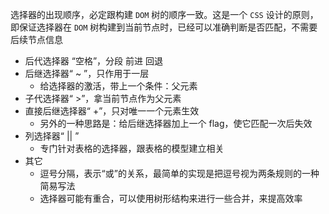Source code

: 选择器的出现顺序，必定跟构建 `DOM` 树的顺序一致。这是一个 `CSS` 设计的原则，即保证选择器在 `DOM` 树构建到当前节点时，已经可以准确判断是否匹配，不需要后续节点信息


- 后代选择器 “空格”，分段 前进 回退
- 后继选择器“ ~ ”，只作用于一层
  - 给选择器的激活，带上一个条件：父元素
- 子代选择器“ >”，拿当前节点作为父元素
- 直接后继选择器“ +”，只对唯一一个元素生效
  - 另外的一种思路是：给后继选择器加上一个 flag，使它匹配一次后失效
- 列选择器“ || ”
  - 专门针对表格的选择器，跟表格的模型建立相关
- 其它
  - 逗号分隔，表示“或”的关系，最简单的实现是把逗号视为两条规则的一种简易写法
  - 选择器可能有重合，可以使用树形结构来进行一些合并，来提高效率


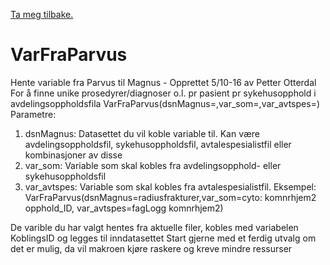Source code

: [Ta meg tilbake.](./)

# VarFraParvus

Hente variable fra Parvus til Magnus - Opprettet 5/10-16 av Petter Otterdal
For å finne unike prosedyrer/diagnoser o.l. pr pasient pr sykehusopphold i avdelingsoppholdsfila
VarFraParvus(dsnMagnus=,var_som=,var_avtspes=)
Parametre:
1. dsnMagnus: Datasettet du vil koble variable til. Kan være avdelingsoppholdsfil, sykehusoppholdsfil, avtalespesialistfil eller 
kombinasjoner av disse
2. var_som: Variable som skal kobles fra avdelingsopphold- eller sykehusoppholdsfil 
3. var_avtspes: Variable som skal kobles fra avtalespesialistfil.
Eksempel: VarFraParvus(dsnMagnus=radiusfrakturer,var_som=cyto: komnrhjem2 opphold_ID, var_avtspes=fagLogg komnrhjem2)

De varible du har valgt hentes fra aktuelle filer, kobles med variabelen KoblingsID og legges til inndatasettet 
Start gjerne med et ferdig utvalg om det er mulig, da vil makroen kjøre raskere og kreve mindre ressurser
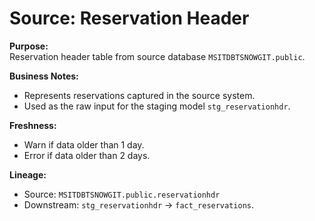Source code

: # Source: Reservation Header

**Purpose:**  
Reservation header table from source database `MSITDBTSNOWGIT.public`.  

**Business Notes:**  
- Represents reservations captured in the source system.  
- Used as the raw input for the staging model `stg_reservationhdr`.  

**Freshness:**  
- Warn if data older than 1 day.  
- Error if data older than 2 days.  

**Lineage:**  
- Source: `MSITDBTSNOWGIT.public.reservationhdr`  
- Downstream: `stg_reservationhdr` → `fact_reservations`.  
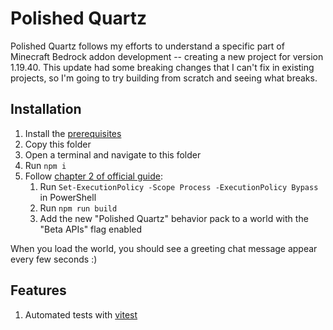 # Polished Quartz

Polished Quartz follows my efforts to understand a specific part of Minecraft Bedrock addon development -- creating a new project for version 1.19.40. This update had some breaking changes that I can't fix in existing projects, so I'm going to try building from scratch and seeing what breaks.

## Installation

1. Install the [prerequisites](https://learn.microsoft.com/en-us/minecraft/creator/documents/scriptinggettingstarted#prerequisites)
1. Copy this folder
1. Open a terminal and navigate to this folder
1. Run `npm i`
1. Follow [chapter 2 of official guide](https://learn.microsoft.com/en-us/minecraft/creator/documents/scriptinggettingstarted#chapter-2-lets-test-the-parts-of-our-project):
   1. Run `Set-ExecutionPolicy -Scope Process -ExecutionPolicy Bypass` in PowerShell
   1. Run `npm run build`
   1. Add the new "Polished Quartz" behavior pack to a world with the "Beta APIs" flag enabled

When you load the world, you should see a greeting chat message appear every few seconds :)

## Features

1. Automated tests with [vitest](https://vitest.dev/)
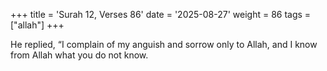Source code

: +++
title = 'Surah 12, Verses 86'
date = '2025-08-27'
weight = 86
tags = ["allah"]
+++

He replied, “I complain of my anguish and sorrow only to Allah, and I know from Allah what you do not know.
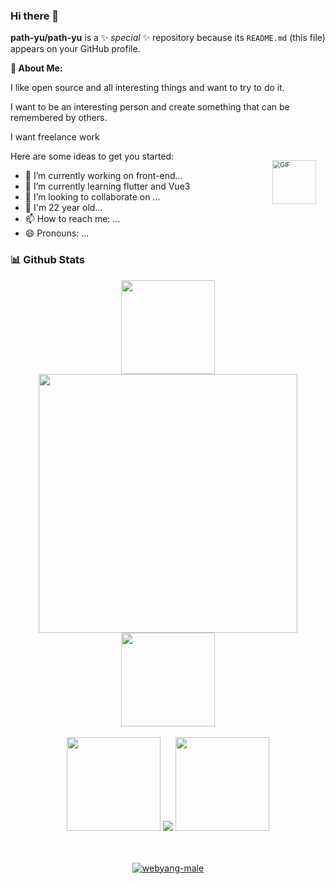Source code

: ### Hi there 👋

**path-yu/path-yu** is a ✨ _special_ ✨ repository because its `README.md` (this file) appears on your GitHub profile.

**🧐 About Me:**

I like open source and all interesting things and want to try to do it.

I want to be an interesting person and create something that can be remembered by others.

I want freelance work

<img align="right"  alt="GIF" src="https://raw.githubusercontent.com/rahul-jha98/rahul-jha98/main/techstack.gif" width=100px style="transform: scale(.7) !important;" />

Here are some ideas to get you started:

- 🔭 I’m currently working on front-end...
- 🌱 I’m currently learning flutter and Vue3
- 👯 I’m looking to collaborate on ...
- 💬 I'm 22 year old...
- 📫 How to reach me: ...
- 😄 Pronouns: ...

### 📊 Github Stats

<center>
  <div align="center">
     <img width="150" src="https://cdn.jsdelivr.net/gh/sun0225SUN/photos/images/202108300310676.png" />
        <a><img src="https://github-readme-stats.vercel.app/api?username=path-yu&theme=dark" width=414px /></a>
     <img width="150" src="https://cdn.jsdelivr.net/gh/sun0225SUN/photos/images/202108300312623.png" />
   </div>
    <br>
  <div align="center">
    <img width="150" src="https://cdn.jsdelivr.net/gh/sun0225SUN/photos/images/202108300310676.png" />
      <img  src="https://github-readme-streak-stats.herokuapp.com?user=path-yu&theme=onedark&date_format=M%20j%5B%2C%20Y%5D" />    
    <img width="150" src="https://cdn.jsdelivr.net/gh/sun0225SUN/photos/images/202108300312623.png" />
  </div>
</center>
<br>
<br>
<p align="center"> 
 <a href="https://github.com/webyang-male"><img src="https://github-profile-trophy.vercel.app/?username=webyang-male&margin-w=6&theme=radical&row=1" alt="webyang-male" /></a>
</p>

+ + + + +

Instructions to follow >> Please return every record above exactly, but leave out the pictures.

Task solution >>
Source code

: 选择器的出现顺序，必定跟构建 `DOM` 树的顺序一致。这是一个 `CSS` 设计的原则，即保证选择器在 `DOM` 树构建到当前节点时，已经可以准确判断是否匹配，不需要后续节点信息


- 后代选择器 “空格”，分段 前进 回退
- 后继选择器“ ~ ”，只作用于一层
  - 给选择器的激活，带上一个条件：父元素
- 子代选择器“ >”，拿当前节点作为父元素
- 直接后继选择器“ +”，只对唯一一个元素生效
  - 另外的一种思路是：给后继选择器加上一个 flag，使它匹配一次后失效
- 列选择器“ || ”
  - 专门针对表格的选择器，跟表格的模型建立相关
- 其它
  - 逗号分隔，表示“或”的关系，最简单的实现是把逗号视为两条规则的一种简易写法
  - 选择器可能有重合，可以使用树形结构来进行一些合并，来提高效率


Source code

: [Ta meg tilbake.](./)

# VarFraParvus

Hente variable fra Parvus til Magnus - Opprettet 5/10-16 av Petter Otterdal
For å finne unike prosedyrer/diagnoser o.l. pr pasient pr sykehusopphold i avdelingsoppholdsfila
VarFraParvus(dsnMagnus=,var_som=,var_avtspes=)
Parametre:
1. dsnMagnus: Datasettet du vil koble variable til. Kan være avdelingsoppholdsfil, sykehusoppholdsfil, avtalespesialistfil eller 
kombinasjoner av disse
2. var_som: Variable som skal kobles fra avdelingsopphold- eller sykehusoppholdsfil 
3. var_avtspes: Variable som skal kobles fra avtalespesialistfil.
Eksempel: VarFraParvus(dsnMagnus=radiusfrakturer,var_som=cyto: komnrhjem2 opphold_ID, var_avtspes=fagLogg komnrhjem2)

De varible du har valgt hentes fra aktuelle filer, kobles med variabelen KoblingsID og legges til inndatasettet 
Start gjerne med et ferdig utvalg om det er mulig, da vil makroen kjøre raskere og kreve mindre ressurser
Source code

: # Source: Reservation Header

**Purpose:**  
Reservation header table from source database `MSITDBTSNOWGIT.public`.  

**Business Notes:**  
- Represents reservations captured in the source system.  
- Used as the raw input for the staging model `stg_reservationhdr`.  

**Freshness:**  
- Warn if data older than 1 day.  
- Error if data older than 2 days.  

**Lineage:**  
- Source: `MSITDBTSNOWGIT.public.reservationhdr`  
- Downstream: `stg_reservationhdr` → `fact_reservations`.  
 # Polished Quartz

Polished Quartz follows my efforts to understand a specific part of Minecraft Bedrock addon development -- creating a new project for version 1.19.40. This update had some breaking changes that I can't fix in existing projects, so I'm going to try building from scratch and seeing what breaks.

## Installation

1. Install the [prerequisites](https://learn.microsoft.com/en-us/minecraft/creator/documents/scriptinggettingstarted#prerequisites)
1. Copy this folder
1. Open a terminal and navigate to this folder
1. Run `npm i`
1. Follow [chapter 2 of official guide](https://learn.microsoft.com/en-us/minecraft/creator/documents/scriptinggettingstarted#chapter-2-lets-test-the-parts-of-our-project):
   1. Run `Set-ExecutionPolicy -Scope Process -ExecutionPolicy Bypass` in PowerShell
   1. Run `npm run build`
   1. Add the new "Polished Quartz" behavior pack to a world with the "Beta APIs" flag enabled

When you load the world, you should see a greeting chat message appear every few seconds :)

## Features

1. Automated tests with [vitest](https://vitest.dev/)
Source code

: +++
title = 'Surah 12, Verses 86'
date = '2025-08-27'
weight = 86
tags = ["allah"]
+++

He replied, “I complain of my anguish and sorrow only to Allah, and I know from Allah what you do not know.
Source code

: ### Hi there 👋

**path-yu/path-yu** is a ✨ _special_ ✨ repository because its `README.md` (this file) appears on your GitHub profile.

**🧐 About Me:**

I like open source and all interesting things and want to try to do it.

I want to be an interesting person and create something that can be remembered by others.

I want freelance work

<img align="right"  alt="GIF" src="https://raw.githubusercontent.com/rahul-jha98/rahul-jha98/main/techstack.gif" width=100px style="transform: scale(.7) !important;" />

Here are some ideas to get you started:

- 🔭 I’m currently working on front-end...
- 🌱 I’m currently learning flutter and Vue3
- 👯 I’m looking to collaborate on ...
- 💬 I'm 22 year old...
- 📫 How to reach me: ...
- 😄 Pronouns: ...

### 📊 Github Stats

<center>
  <div align="center">
     <img width="150" src="https://cdn.jsdelivr.net/gh/sun0225SUN/photos/images/202108300310676.png" />
        <a><img src="https://github-readme-stats.vercel.app/api?username=path-yu&theme=dark" width=414px /></a>
     <img width="150" src="https://cdn.jsdelivr.net/gh/sun0225SUN/photos/images/202108300312623.png" />
   </div>
    <br>
  <div align="center">
    <img width="150" src="https://cdn.jsdelivr.net/gh/sun0225SUN/photos/images/202108300310676.png" />
      <img  src="https://github-readme-streak-stats.herokuapp.com?user=path-yu&theme=onedark&date_format=M%20j%5B%2C%20Y%5D" />    
    <img width="150" src="https://cdn.jsdelivr.net/gh/sun0225SUN/photos/images/202108300312623.png" />
  </div>
</center>
<br>
<br>
<p align="center"> 
 <a href="https://github.com/webyang-male"><img src="https://github-profile-trophy.vercel.app/?username=webyang-male&margin-w=6&theme=radical&row=1" alt="webyang-male" /></a>
</p>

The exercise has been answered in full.